* WORK INSTRUCTION
Search term "table": please copy every line of the records below that contains it.
-.-.-
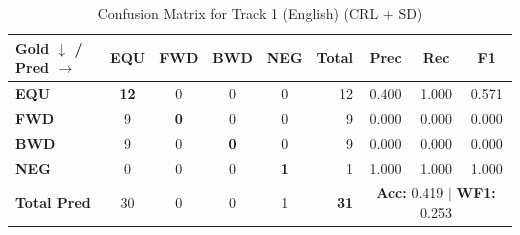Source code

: \begin{table}[ht]
\centering
\small
\begin{tabular}{l|cccc|r|ccc}
\toprule
\textbf{Gold $\downarrow$ / Pred $\rightarrow$} & \textbf{EQU} & \textbf{FWD} & \textbf{BWD} & \textbf{NEG} & \textbf{Total} & \textbf{Prec} & \textbf{Rec} & \textbf{F1} \\
\midrule
\textbf{EQU} & \textbf{12} & 0 & 0 & 0 & 12 & 0.400 & 1.000 & 0.571 \\
\textbf{FWD} & 9 & \textbf{0} & 0 & 0 & 9 & 0.000 & 0.000 & 0.000 \\
\textbf{BWD} & 9 & 0 & \textbf{0} & 0 & 9 & 0.000 & 0.000 & 0.000 \\
\textbf{NEG} & 0 & 0 & 0 & \textbf{1} & 1 & 1.000 & 1.000 & 1.000 \\
\midrule
\textbf{Total Pred} & 30 & 0 & 0 & 1 & \textbf{31} & \multicolumn{3}{c}{\textbf{Acc:} 0.419 $\mid$ \textbf{WF1:} 0.253} \\
\bottomrule
\end{tabular}
\caption{Confusion Matrix for Track 1 (English) (CRL + SD)}
\label{tab:confusion_matrix}
\end{table}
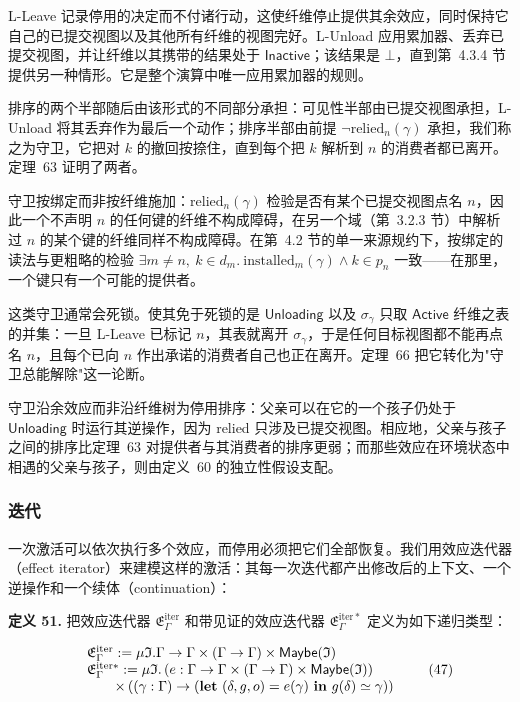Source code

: \documentclass[
  10
]{article}
\begin{document}
L-Leave 记录停用的决定而不付诸行动，这使纤维停止提供其余效应，同时保持它自己的已提交视图以及其他所有纤维的视图完好。L-Unload 应用累加器、丢弃已提交视图，并让纤维以其携带的结果处于 \(\mathsf { I n a c t i v e }\)；该结果是 \(\bot\)，直到第~4.3.4 节提供另一种情形。它是整个演算中唯一应用累加器的规则。

排序的两个半部随后由该形式的不同部分承担：可见性半部由已提交视图承担，L-Unload 将其丢弃作为最后一个动作；排序半部由前提 \(\neg \mathrm { r e l i e d } _ { n } ( \gamma )\) 承担，我们称之为守卫，它把对 \(k\) 的撤回按捺住，直到每个把 \(k\) 解析到 \(n\) 的消费者都已离开。定理~63 证明了两者。

守卫按绑定而非按纤维施加：\(\mathrm { r e l i e d } _ { n } ( \gamma )\) 检验是否有某个已提交视图点名 \(n\)，因此一个不声明 \(n\) 的任何键的纤维不构成障碍，在另一个域（第~3.2.3 节）中解析过 \(n\) 的某个键的纤维同样不构成障碍。在第~4.2 节的单一来源规约下，按绑定的读法与更粗略的检验 \(\exists m \neq n ,\ k \in d _ { m } .\ \mathrm { i n s t a l l e d } _ { m } ( \gamma ) \wedge k \in p _ { n }\) 一致——在那里，一个键只有一个可能的提供者。

这类守卫通常会死锁。使其免于死锁的是 \(\mathsf { U n l o a d i n g }\) 以及 \(\sigma _ { \gamma }\) 只取 \(\mathsf { A c t i v e }\) 纤维之表的并集：一旦 L-Leave 已标记 \(n\)，其表就离开 \(\sigma _ { \gamma }\)，于是任何目标视图都不能再点名 \(n\)，且每个已向 \(n\) 作出承诺的消费者自己也正在离开。定理~66 把它转化为"守卫总能解除"这一论断。

守卫沿余效应而非沿纤维树为停用排序：父亲可以在它的一个孩子仍处于 \(\mathsf { U n l o a d i n g }\) 时运行其逆操作，因为 relied 只涉及已提交视图。相应地，父亲与孩子之间的排序比定理~63 对提供者与其消费者的排序更弱；而那些效应在环境状态中相遇的父亲与孩子，则由定义~60 的独立性假设支配。

\subsubsection{迭代} \label{iteration}

一次激活可以依次执行多个效应，而停用必须把它们全部恢复。我们用效应迭代器（effect iterator）来建模这样的激活：其每一次迭代都产出修改后的上下文、一个逆操作和一个续体（continuation）：

\textbf{定义 51.} 把效应迭代器 \(\mathfrak { E } _ { \Gamma } ^ { \mathrm { i t e r } }\) 和带见证的效应迭代器 \(\mathfrak { E } _ { \Gamma } ^ { \mathrm { i t e r * } }\) 定义为如下递归类型：

\[
\begin{array} { r l } & { \mathfrak { E } _ { \Gamma } ^ { \mathrm { i t e r } } : = \mu \mathfrak { I } . \Gamma \to \Gamma \times ( \Gamma \to \Gamma ) \times \mathsf { M a y b e } ( \mathfrak { I } ) } \\ & { \mathfrak { E } _ { \Gamma } ^ { \mathrm { i t e r * } } : = \mu \mathfrak { I } . \left( e : \Gamma \to \Gamma \times ( \Gamma \to \Gamma ) \times \mathsf { M a y b e } ( \mathfrak { I } ) \right) } \\ & { \qquad \times \left( ( \gamma : \Gamma ) \to ( \mathbf { l e t } \ ( \delta , g , o ) = e ( \gamma ) \ \mathbf { i n } \ g ( \delta ) \simeq \gamma ) \right) } \end{array}\tag{47}
\]
\end{document}
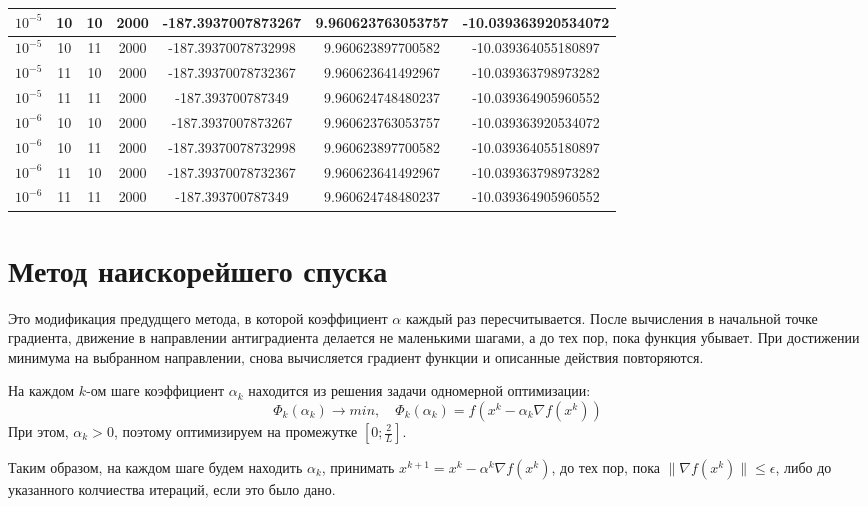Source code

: \documentclass[12pt]{article}
\begin{document}
\begin{table}[h]
\begin{tabular}{|c|c|c|c|c|c|c|}
$10^{-5}$ & 10 & 10 & 2000 & -187.3937007873267  & 9.960623763053757 & -10.039363920534072 \\ \hline
$10^{-5}$ & 10 & 11 & 2000 & -187.39370078732998 & 9.960623897700582 & -10.039364055180897 \\ \hline
$10^{-5}$ & 11 & 10 & 2000 & -187.39370078732367 & 9.960623641492967 & -10.039363798973282 \\ \hline
$10^{-5}$ & 11 & 11 & 2000 & -187.393700787349   & 9.960624748480237 & -10.039364905960552 \\ \hline
$10^{-6}$ & 10 & 10 & 2000 & -187.3937007873267  & 9.960623763053757 & -10.039363920534072 \\ \hline
$10^{-6}$ & 10 & 11 & 2000 & -187.39370078732998 & 9.960623897700582 & -10.039364055180897 \\ \hline
$10^{-6}$ & 11 & 10 & 2000 & -187.39370078732367 & 9.960623641492967 & -10.039363798973282 \\ \hline
$10^{-6}$ & 11 & 11 & 2000 & -187.393700787349   & 9.960624748480237 & -10.039364905960552 \\ \hline
\end{tabular}
\end{table}


\newpage
\section{Метод наискорейшего спуска}

Это модификация предудщего метода, в которой коэффициент $\alpha$ каждый раз пересчитывается. После вычисления в начальной точке градиента, движение в направлении антиградиента делается не маленькими шагами, а до тех пор, пока функция убывает. При достижении минимума на выбранном направлении, снова вычисляется градиент функции и описанные действия повторяются.

На каждом $k$-ом шаге коэффициент $\alpha_k$ находится из решения задачи одномерной оптимизации:
\[ \Phi_k (\alpha_k) \rightarrow min, \quad  \Phi_k (\alpha_k) = f(x^k - \alpha_k \nabla f(x^k)) \]
При этом, $\alpha_k > 0$, поэтому оптимизируем на промежутке $\left[ 0; \frac{2}{L} \right]$.

Таким образом, на каждом шаге будем находить $\alpha_k$, принимать $x^{k+1} = x^{k} - \alpha^{k} \nabla f(x^k)$, до тех пор, пока $\lVert \nabla f(x^k) \rVert \leqslant \epsilon$, либо до указанного колчиества итераций, если это было дано.
\end{document}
-.-.-
* RESULT OF THE TASK
: \begin{table}[ht]
\end{table}
\begin{table}[h]
\end{table}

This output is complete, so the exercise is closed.